Activity — The entire set of lines below should be copied exactly.

(Stored data)
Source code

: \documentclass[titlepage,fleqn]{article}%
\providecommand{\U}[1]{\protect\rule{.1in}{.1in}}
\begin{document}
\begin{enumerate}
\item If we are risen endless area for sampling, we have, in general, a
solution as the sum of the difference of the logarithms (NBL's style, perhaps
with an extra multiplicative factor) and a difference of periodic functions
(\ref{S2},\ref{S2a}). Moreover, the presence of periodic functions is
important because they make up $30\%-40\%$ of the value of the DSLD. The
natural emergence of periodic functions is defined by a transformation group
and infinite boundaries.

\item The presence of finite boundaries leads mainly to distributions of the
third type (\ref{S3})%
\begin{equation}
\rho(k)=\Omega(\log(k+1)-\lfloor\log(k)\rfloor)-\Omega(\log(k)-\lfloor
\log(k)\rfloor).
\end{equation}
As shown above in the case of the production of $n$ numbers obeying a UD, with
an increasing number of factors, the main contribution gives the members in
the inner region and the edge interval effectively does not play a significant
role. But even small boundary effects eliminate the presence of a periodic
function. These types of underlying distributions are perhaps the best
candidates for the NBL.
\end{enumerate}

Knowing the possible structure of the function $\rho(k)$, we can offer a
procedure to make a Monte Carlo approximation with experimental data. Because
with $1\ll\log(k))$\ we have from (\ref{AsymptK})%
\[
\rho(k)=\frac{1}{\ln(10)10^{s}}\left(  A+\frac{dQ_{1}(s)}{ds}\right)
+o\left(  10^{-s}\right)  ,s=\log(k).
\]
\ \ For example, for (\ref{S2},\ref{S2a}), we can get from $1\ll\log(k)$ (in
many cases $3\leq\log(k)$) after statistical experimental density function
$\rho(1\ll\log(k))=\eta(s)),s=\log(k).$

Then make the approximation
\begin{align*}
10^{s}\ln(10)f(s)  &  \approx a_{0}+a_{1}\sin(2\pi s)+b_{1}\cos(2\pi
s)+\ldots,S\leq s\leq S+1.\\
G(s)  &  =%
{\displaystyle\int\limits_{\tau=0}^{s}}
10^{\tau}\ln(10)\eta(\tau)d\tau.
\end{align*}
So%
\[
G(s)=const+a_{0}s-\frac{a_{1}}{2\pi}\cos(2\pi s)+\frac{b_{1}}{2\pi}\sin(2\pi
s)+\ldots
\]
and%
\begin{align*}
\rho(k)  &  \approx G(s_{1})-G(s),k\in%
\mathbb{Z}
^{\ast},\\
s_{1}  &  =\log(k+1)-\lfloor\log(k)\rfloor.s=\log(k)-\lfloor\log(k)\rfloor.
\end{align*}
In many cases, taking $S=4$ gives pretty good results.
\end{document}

Solution for this task —
Source code

: \documentclass[titlepage,fleqn]{article}%
\providecommand{\U}[1]{\protect\rule{.1in}{.1in}}
\begin{document}
\begin{enumerate}
\item If we are risen endless area for sampling, we have, in general, a
solution as the sum of the difference of the logarithms (NBL's style, perhaps
with an extra multiplicative factor) and a difference of periodic functions
(\ref{S2},\ref{S2a}). Moreover, the presence of periodic functions is
important because they make up $30\%-40\%$ of the value of the DSLD. The
natural emergence of periodic functions is defined by a transformation group
and infinite boundaries.

\item The presence of finite boundaries leads mainly to distributions of the
third type (\ref{S3})%
\begin{equation}
\rho(k)=\Omega(\log(k+1)-\lfloor\log(k)\rfloor)-\Omega(\log(k)-\lfloor
\log(k)\rfloor).
\end{equation}
As shown above in the case of the production of $n$ numbers obeying a UD, with
an increasing number of factors, the main contribution gives the members in
the inner region and the edge interval effectively does not play a significant
role. But even small boundary effects eliminate the presence of a periodic
function. These types of underlying distributions are perhaps the best
candidates for the NBL.
\end{enumerate}

Knowing the possible structure of the function $\rho(k)$, we can offer a
procedure to make a Monte Carlo approximation with experimental data. Because
with $1\ll\log(k))$\ we have from (\ref{AsymptK})%
\[
\rho(k)=\frac{1}{\ln(10)10^{s}}\left(  A+\frac{dQ_{1}(s)}{ds}\right)
+o\left(  10^{-s}\right)  ,s=\log(k).
\]
\ \ For example, for (\ref{S2},\ref{S2a}), we can get from $1\ll\log(k)$ (in
many cases $3\leq\log(k)$) after statistical experimental density function
$\rho(1\ll\log(k))=\eta(s)),s=\log(k).$

Then make the approximation
\begin{align*}
10^{s}\ln(10)f(s)  &  \approx a_{0}+a_{1}\sin(2\pi s)+b_{1}\cos(2\pi
s)+\ldots,S\leq s\leq S+1.\\
G(s)  &  =%
{\displaystyle\int\limits_{\tau=0}^{s}}
10^{\tau}\ln(10)\eta(\tau)d\tau.
\end{align*}
So%
\[
G(s)=const+a_{0}s-\frac{a_{1}}{2\pi}\cos(2\pi s)+\frac{b_{1}}{2\pi}\sin(2\pi
s)+\ldots
\]
and%
\begin{align*}
\rho(k)  &  \approx G(s_{1})-G(s),k\in%
\mathbb{Z}
^{\ast},\\
s_{1}  &  =\log(k+1)-\lfloor\log(k)\rfloor.s=\log(k)-\lfloor\log(k)\rfloor.
\end{align*}
In many cases, taking $S=4$ gives pretty good results.
\end{document}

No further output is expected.